Katakanlah, “Dialah Allah, Yang Maha
Esa. Allah adalah Tuhan yang bergantung kepada-Nya segala sesuatu.” (QS.
Al-Ikhlas [112]: 1-2)
Inilah nas yang tidak perlu interpretasi
lagi. Tidak perlu tafsir karena semuanya sudah sangat jelas. Allahlah
satu-satunya tempat bergantung yang sesungguhnya. Sebab, Dialah Al-Khaliq,
Pencipta segala sesuatu.
Saudaraku, milik kita yang paling berharga
adalah fitrah kita. Fitrah adalah kecenderungan untuk menghamba kepada Allah
Azza wa Jalla. Fitrah juga merupakan kesadaran Ilahiah. Fitrah abadi
kita adalah 'abdullah, alias budak Allah. Ya, kita ini hanyalah budak. Sebagai
budak, apakah patut kita menyombongkan diri? Apakah patut kita bergantung
kepada si B padahal kita budak si A? Kita hidup atas belas kasihan Sang
Majikan. Identitas budak yang paling utama adalah tunduk dan patuh tanpa syarat
kepada sang majikan. Itulah sebabnya, sang budak disebut Muslim, yaitu orang yang
berserah diri secara total dan menggantungkan harapan dan keselamatan
sepenuhnya hanya kepada Al-Malik, Raja Diraja Yang Maha Kuasa.
“... dan aku diperintahkan supaya tunduk
patuh kepada Tuhan semesta alam.” (QS. Al-Mu'min [40]: 66)

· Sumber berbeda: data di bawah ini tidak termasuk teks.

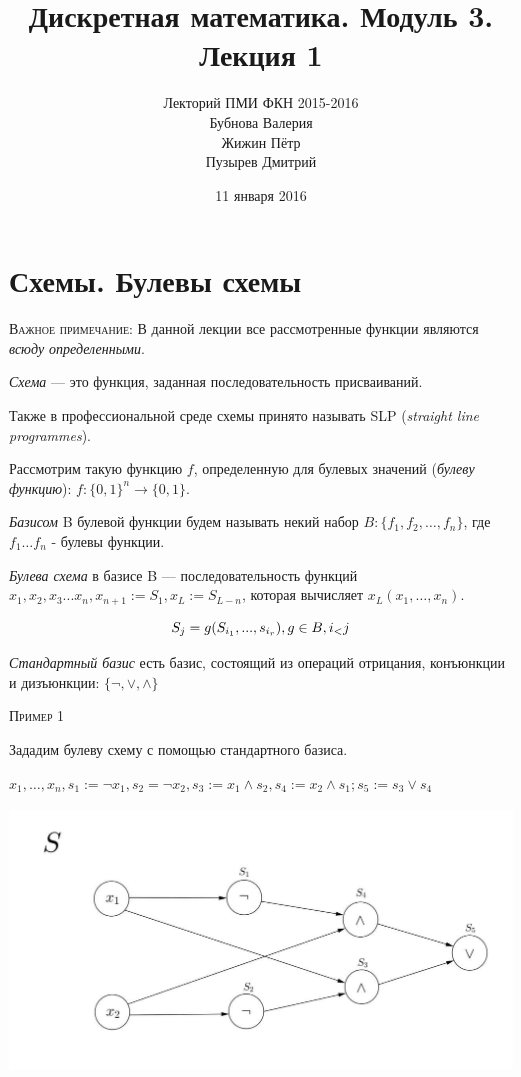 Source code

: \documentclass[a4paper, 12pt]{article}
\begin{document}
\title{Дискретная математика. Модуль 3. Лекция 1}
\author{Лекторий ПМИ ФКН 2015-2016\\Бубнова Валерия\\Жижин Пётр\\Пузырев Дмитрий}
\date{11 января 2016}

\maketitle
\section*{Схемы. Булевы схемы}
\textsc{Важное примечание:} В данной лекции все рассмотренные функции являются \textit{всюду определенными}.

\textit{Схема} --- это функция, заданная последовательность присваиваний.

Также в профессиональной среде схемы принято называть SLP (\textit{straight line programmes}). 

Рассмотрим такую функцию $f$, определенную для булевых значений (\textit{булеву функцию}): $f:\{0, 1\}^n \rightarrow \{0, 1\}$.

\textit{Базисом} B булевой функции будем называть некий набор $B:\{f_1, f_2, \ldots , f_n\}$, где $f_1 \ldots f_n$ - булевы функции.

\textit{Булева схема} в базисе B  --- последовательность функций $x_1, x_2, x_3... x_n, x_{n+1} := S_1, x_L := S_{L-n}$, которая вычисляет $x_L(x_1, \ldots ,x_n)$. 

\[S_j = g(S_{i_1},  ... , s_{i_r}), g \in B, i_\mathalpha < j\]

\textit{Стандартный базис} есть базис, состоящий из операций отрицания, конъюнкции и дизъюнкции: $\{\lnot, \vee, \wedge\}$

\textsc{Пример 1}

Зададим булеву схему с помощью стандартного базиса.

$x_1, \ldots ,x_n, s_1 := \lnot x_1, s_2 = \lnot x_2, s_3 := x_1 \wedge s_2, s_4 := x_2 \wedge s_1; s_5 := s_3 \vee s_4$

\includegraphics[height=7cm]{Images/1.png}
 
\end{document}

Saudaraku, seringkali kita berikrar :
“Sesungguhnya shalatku, ibadahku,
hidupku, dan matiku hanyalah untuk Allah, Tuhan semesta alam.” (QS. Al-An'am
[6]: 162)
Itulah yang selalu kita ikrarkan dengan
segenap perhatian dan tulus setiap kali shalat.. Seolah-olah kita ingin terus
menerus memperbarui komitmen kehambaan kita kepada Allah Azza wa Jalla. Kita
seolah-olah ingin meyakinkan diri sendiri bahwa kita memang benar-benar telah
menyerahkan diri sepenuhnya kepada Kuasa Allah, Tuhan yang menciptakan
sekaligus memelihara kita.
Saudaraku, kita seolah mengatakan, “Ya
Allah, akulah hamba yang dha'if, lemah dan tanpa daya, tanpa kekuatan. Aku
butuh menyembah Engkau, sedangkan Engkau tidak membutuhkan disembah. Maka
terimalah sujud takzimku. Engkau tidak butuh perlindungan, sedangkan aku butuh
perlindungan-Mu. Maka lindungilah aku! Sebab, Engkaulah sebaik-baik Pelindung.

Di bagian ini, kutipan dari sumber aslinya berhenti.